At the end of the project, the researchers saw that there was a connection between less lying and improved health for those who were in the no-lie group. In particular, those in the no-lie group who told less than three white lies in the week reported a reduction of about four mental health complaints and three physical health complaints; these complaints were related to mental state, such an anxiety or melancholy, as well as physical feelings, like less sore throats and headaches. On the other hand, when the lying group told less than three white lies, they reported a decrease of only about two fewer mental-health complaints and one less physical complaint.

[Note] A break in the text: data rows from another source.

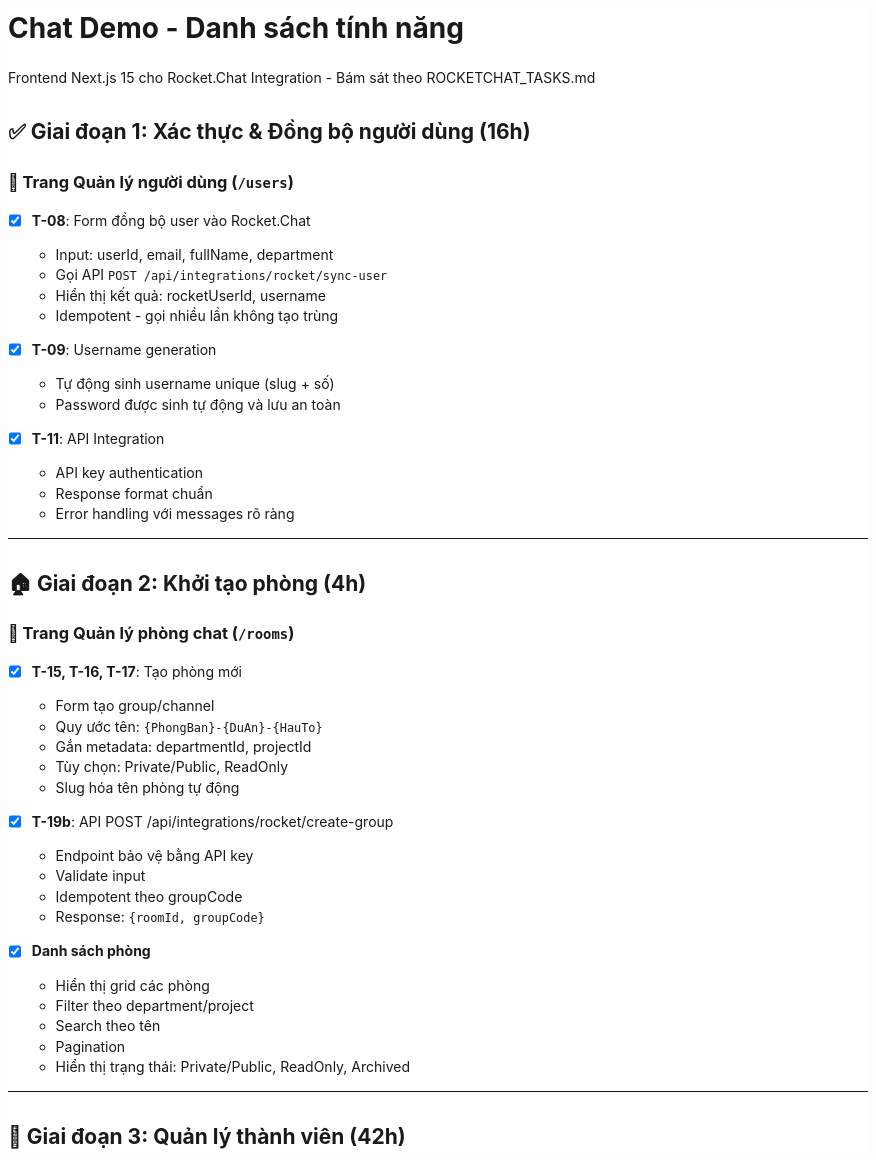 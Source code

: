 # Chat Demo - Danh sách tính năng

Frontend Next.js 15 cho Rocket.Chat Integration - Bám sát theo ROCKETCHAT_TASKS.md

## ✅ Giai đoạn 1: Xác thực & Đồng bộ người dùng (16h)

### 👥 Trang Quản lý người dùng (`/users`)

- [x] **T-08**: Form đồng bộ user vào Rocket.Chat
  - Input: userId, email, fullName, department
  - Gọi API `POST /api/integrations/rocket/sync-user`
  - Hiển thị kết quả: rocketUserId, username
  - Idempotent - gọi nhiều lần không tạo trùng

- [x] **T-09**: Username generation
  - Tự động sinh username unique (slug + số)
  - Password được sinh tự động và lưu an toàn

- [x] **T-11**: API Integration
  - API key authentication
  - Response format chuẩn
  - Error handling với messages rõ ràng

---

## 🏠 Giai đoạn 2: Khởi tạo phòng (4h)

### 💬 Trang Quản lý phòng chat (`/rooms`)

- [x] **T-15, T-16, T-17**: Tạo phòng mới
  - Form tạo group/channel
  - Quy ước tên: `{PhongBan}-{DuAn}-{HauTo}`
  - Gắn metadata: departmentId, projectId
  - Tùy chọn: Private/Public, ReadOnly
  - Slug hóa tên phòng tự động

- [x] **T-19b**: API POST /api/integrations/rocket/create-group
  - Endpoint bảo vệ bằng API key
  - Validate input
  - Idempotent theo groupCode
  - Response: `{roomId, groupCode}`

- [x] **Danh sách phòng**
  - Hiển thị grid các phòng
  - Filter theo department/project
  - Search theo tên
  - Pagination
  - Hiển thị trạng thái: Private/Public, ReadOnly, Archived

---

## 👥 Giai đoạn 3: Quản lý thành viên (42h)
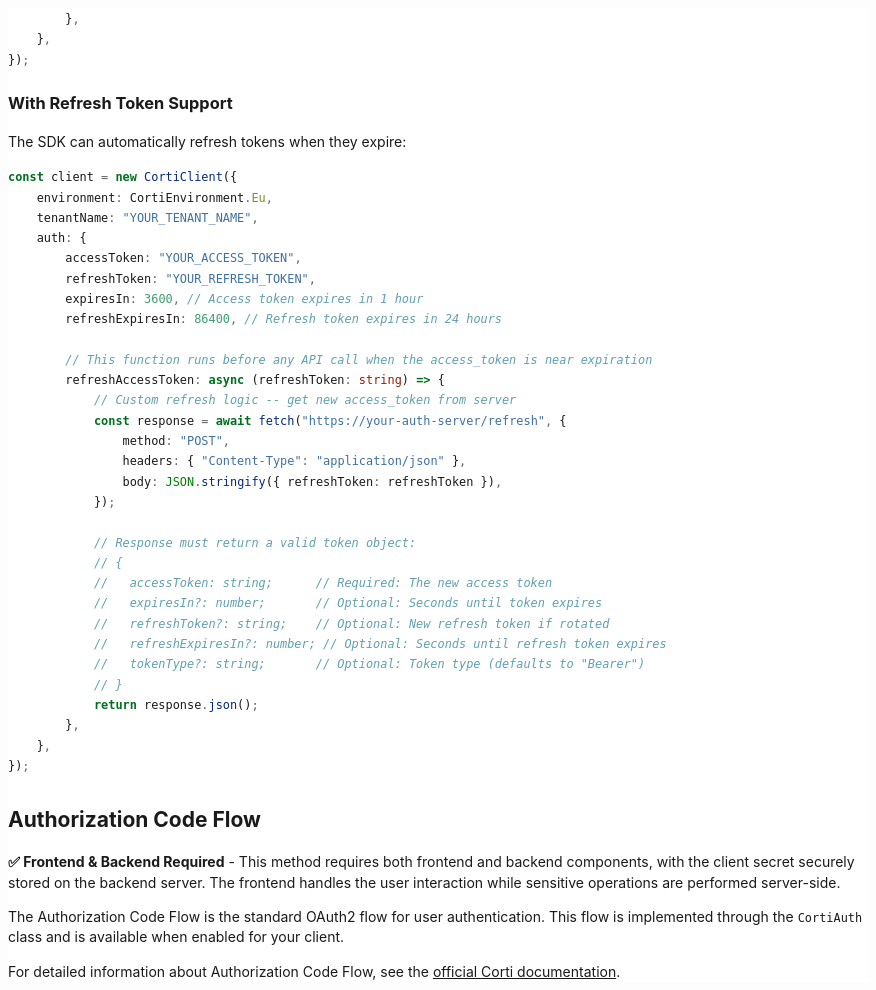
 ```typescript
        },
    },
});
```

### With Refresh Token Support

The SDK can automatically refresh tokens when they expire:

```typescript
const client = new CortiClient({
    environment: CortiEnvironment.Eu,
    tenantName: "YOUR_TENANT_NAME",
    auth: {
        accessToken: "YOUR_ACCESS_TOKEN",
        refreshToken: "YOUR_REFRESH_TOKEN",
        expiresIn: 3600, // Access token expires in 1 hour
        refreshExpiresIn: 86400, // Refresh token expires in 24 hours

        // This function runs before any API call when the access_token is near expiration
        refreshAccessToken: async (refreshToken: string) => {
            // Custom refresh logic -- get new access_token from server
            const response = await fetch("https://your-auth-server/refresh", {
                method: "POST", 
                headers: { "Content-Type": "application/json" },
                body: JSON.stringify({ refreshToken: refreshToken }),
            });
            
            // Response must return a valid token object:
            // {
            //   accessToken: string;      // Required: The new access token
            //   expiresIn?: number;       // Optional: Seconds until token expires
            //   refreshToken?: string;    // Optional: New refresh token if rotated
            //   refreshExpiresIn?: number; // Optional: Seconds until refresh token expires
            //   tokenType?: string;       // Optional: Token type (defaults to "Bearer")
            // }
            return response.json();
        },
    },
});
```

## Authorization Code Flow

**✅ Frontend & Backend Required** - This method requires both frontend and backend components, with the client secret securely stored on the backend server. The frontend handles the user interaction while sensitive operations are performed server-side.

The Authorization Code Flow is the standard OAuth2 flow for user authentication. This flow is implemented through the `CortiAuth` class and is available when enabled for your client.

For detailed information about Authorization Code Flow, see the [official Corti documentation](https://docs.corti.ai/about/oauth#2-authorization-code-flow-without-pkce).
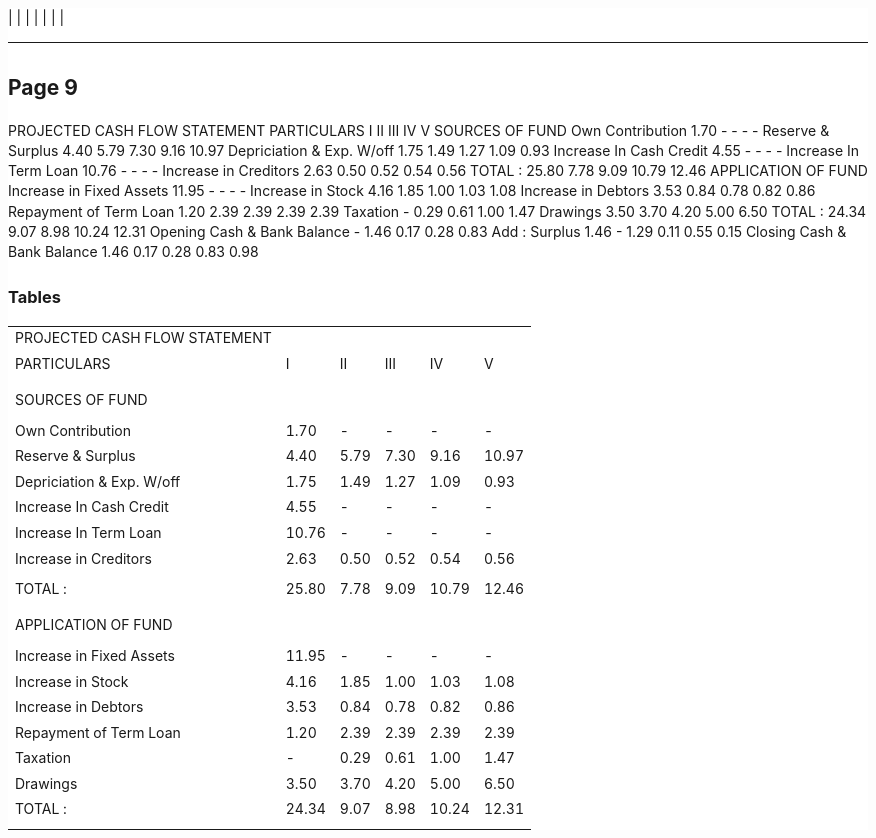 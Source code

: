 |  |  |  |  |  |  |

---

## Page 9

PROJECTED CASH FLOW STATEMENT PARTICULARS I II III IV V SOURCES OF FUND Own Contribution 1.70 - - - - Reserve & Surplus 4.40 5.79 7.30 9.16 10.97 Depriciation & Exp. W/off 1.75 1.49 1.27 1.09 0.93 Increase In Cash Credit 4.55 - - - - Increase In Term Loan 10.76 - - - - Increase in Creditors 2.63 0.50 0.52 0.54 0.56 TOTAL : 25.80 7.78 9.09 10.79 12.46 APPLICATION OF FUND Increase in Fixed Assets 11.95 - - - - Increase in Stock 4.16 1.85 1.00 1.03 1.08 Increase in Debtors 3.53 0.84 0.78 0.82 0.86 Repayment of Term Loan 1.20 2.39 2.39 2.39 2.39 Taxation - 0.29 0.61 1.00 1.47 Drawings 3.50 3.70 4.20 5.00 6.50 TOTAL : 24.34 9.07 8.98 10.24 12.31 Opening Cash & Bank Balance - 1.46 0.17 0.28 0.83 Add : Surplus 1.46 - 1.29 0.11 0.55 0.15 Closing Cash & Bank Balance 1.46 0.17 0.28 0.83 0.98

### Tables

|  |  |  |  |  |  |
|---|---|---|---|---|---|
| PROJECTED CASH FLOW STATEMENT |  |  |  |  |  |
| PARTICULARS | I | II | III | IV | V |
|  |  |  |  |  |  |
|  |  |  |  |  |  |
| SOURCES OF FUND |  |  |  |  |  |
|  |  |  |  |  |  |
| Own Contribution | 1.70 | - | - | - | - |
| Reserve & Surplus | 4.40 | 5.79 | 7.30 | 9.16 | 10.97 |
| Depriciation & Exp. W/off | 1.75 | 1.49 | 1.27 | 1.09 | 0.93 |
| Increase In Cash Credit | 4.55 | - | - | - | - |
| Increase In Term Loan | 10.76 | - | - | - | - |
| Increase in Creditors | 2.63 | 0.50 | 0.52 | 0.54 | 0.56 |
|  |  |  |  |  |  |
| TOTAL : | 25.80 | 7.78 | 9.09 | 10.79 | 12.46 |
|  |  |  |  |  |  |
|  |  |  |  |  |  |
| APPLICATION OF FUND |  |  |  |  |  |
|  |  |  |  |  |  |
| Increase in Fixed Assets | 11.95 | - | - | - | - |
| Increase in Stock | 4.16 | 1.85 | 1.00 | 1.03 | 1.08 |
| Increase in Debtors | 3.53 | 0.84 | 0.78 | 0.82 | 0.86 |
| Repayment of Term Loan | 1.20 | 2.39 | 2.39 | 2.39 | 2.39 |
| Taxation | - | 0.29 | 0.61 | 1.00 | 1.47 |
| Drawings | 3.50 | 3.70 | 4.20 | 5.00 | 6.50 |
| TOTAL : | 24.34 | 9.07 | 8.98 | 10.24 | 12.31 |
|  |  |  |  |  |  | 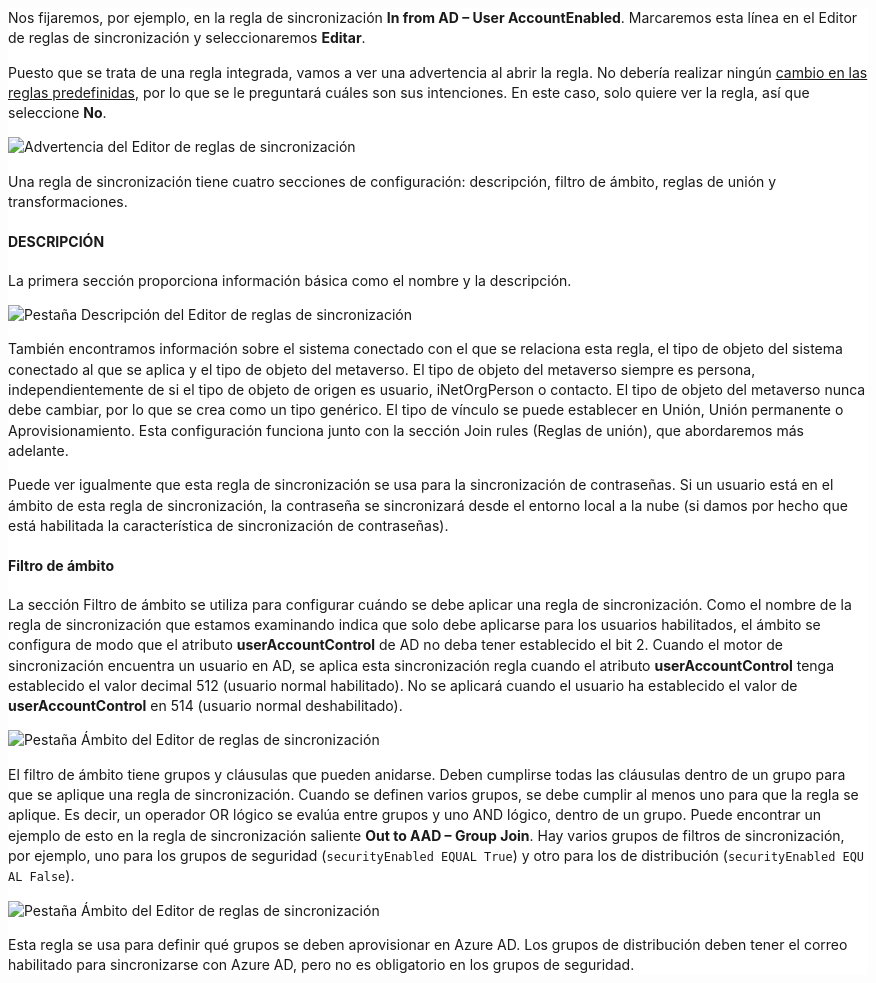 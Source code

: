 Nos fijaremos, por ejemplo, en la regla de sincronización **In from AD – User AccountEnabled**. Marcaremos esta línea en el Editor de reglas de sincronización y seleccionaremos **Editar**.

Puesto que se trata de una regla integrada, vamos a ver una advertencia al abrir la regla. No debería realizar ningún [cambio en las reglas predefinidas](how-to-connect-sync-best-practices-changing-default-configuration.md), por lo que se le preguntará cuáles son sus intenciones. En este caso, solo quiere ver la regla, así que seleccione **No**.

![Advertencia del Editor de reglas de sincronización](./media/concept-azure-ad-connect-sync-default-configuration/warningeditrule.png)

Una regla de sincronización tiene cuatro secciones de configuración: descripción, filtro de ámbito, reglas de unión y transformaciones.

#### <a name="description"></a>DESCRIPCIÓN
La primera sección proporciona información básica como el nombre y la descripción.

![Pestaña Descripción del Editor de reglas de sincronización](./media/concept-azure-ad-connect-sync-default-configuration/syncruledescription.png)

También encontramos información sobre el sistema conectado con el que se relaciona esta regla, el tipo de objeto del sistema conectado al que se aplica y el tipo de objeto del metaverso. El tipo de objeto del metaverso siempre es persona, independientemente de si el tipo de objeto de origen es usuario, iNetOrgPerson o contacto. El tipo de objeto del metaverso nunca debe cambiar, por lo que se crea como un tipo genérico. El tipo de vínculo se puede establecer en Unión, Unión permanente o Aprovisionamiento. Esta configuración funciona junto con la sección Join rules (Reglas de unión), que abordaremos más adelante.

Puede ver igualmente que esta regla de sincronización se usa para la sincronización de contraseñas. Si un usuario está en el ámbito de esta regla de sincronización, la contraseña se sincronizará desde el entorno local a la nube (si damos por hecho que está habilitada la característica de sincronización de contraseñas).

#### <a name="scoping-filter"></a>Filtro de ámbito
La sección Filtro de ámbito se utiliza para configurar cuándo se debe aplicar una regla de sincronización. Como el nombre de la regla de sincronización que estamos examinando indica que solo debe aplicarse para los usuarios habilitados, el ámbito se configura de modo que el atributo **userAccountControl** de AD no deba tener establecido el bit 2. Cuando el motor de sincronización encuentra un usuario en AD, se aplica esta sincronización regla cuando el atributo **userAccountControl** tenga establecido el valor decimal 512 (usuario normal habilitado). No se aplicará cuando el usuario ha establecido el valor de **userAccountControl** en 514 (usuario normal deshabilitado).

![Pestaña Ámbito del Editor de reglas de sincronización](./media/concept-azure-ad-connect-sync-default-configuration/syncrulescopingfilter.png)

El filtro de ámbito tiene grupos y cláusulas que pueden anidarse. Deben cumplirse todas las cláusulas dentro de un grupo para que se aplique una regla de sincronización. Cuando se definen varios grupos, se debe cumplir al menos uno para que la regla se aplique. Es decir, un operador OR lógico se evalúa entre grupos y uno AND lógico, dentro de un grupo. Puede encontrar un ejemplo de esto en la regla de sincronización saliente **Out to AAD – Group Join**. Hay varios grupos de filtros de sincronización, por ejemplo, uno para los grupos de seguridad (`securityEnabled EQUAL True`) y otro para los de distribución (`securityEnabled EQUAL False`).

![Pestaña Ámbito del Editor de reglas de sincronización](./media/concept-azure-ad-connect-sync-default-configuration/syncrulescopingfilterout.png)

Esta regla se usa para definir qué grupos se deben aprovisionar en Azure AD. Los grupos de distribución deben tener el correo habilitado para sincronizarse con Azure AD, pero no es obligatorio en los grupos de seguridad.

As well, those in the truthful group stated that they felt that they were becoming more honest by the fifth week of the study. If they felt the need to lie, they would try to tell the truth about their daily activities and stop make excuses for not completing a task or arriving late. When all the participants lied less during a week, they reported that they had overall improvements in their mental and physical health.

"We found that the participants could purposefully and dramatically reduce their everyday lies, and that in turn was associated with significantly improved health," continued Kelly, an expert on secrets and self-disclosure, in the statement.

The participants´ close personal relationships also became stronger and they stated that they had better social interactions with those around them.

"Statistical analyses showed that this improvement in relationships significantly accounted for the improvement in health that was associated with less lying," noted Lijuan Wang, a statistician at Notre Dame, in the statement.

As the results are new, the researchers plan to submit the findings for scientific review and hope for publication later this year. Studies at other research centers have found similar results. One research study at Loyola University in Chicago focused on trust.

"When you find that you don't lie, you have less stress," Linda Stroh, professor emeritus of organizational behavior at Loyola University in Chicago, tol USA Today. "Being very conflicted adds an inordinate amount of stress to your life."

Another study by a researcher on lying highlighted feelings of intimacy in relationships.

“There may be increased conflict, as a result of being open and honest, but it leads to better quality of friendships," Sally Theran, assistant professor of psychology at Wellesley College, mentioned to WebMD.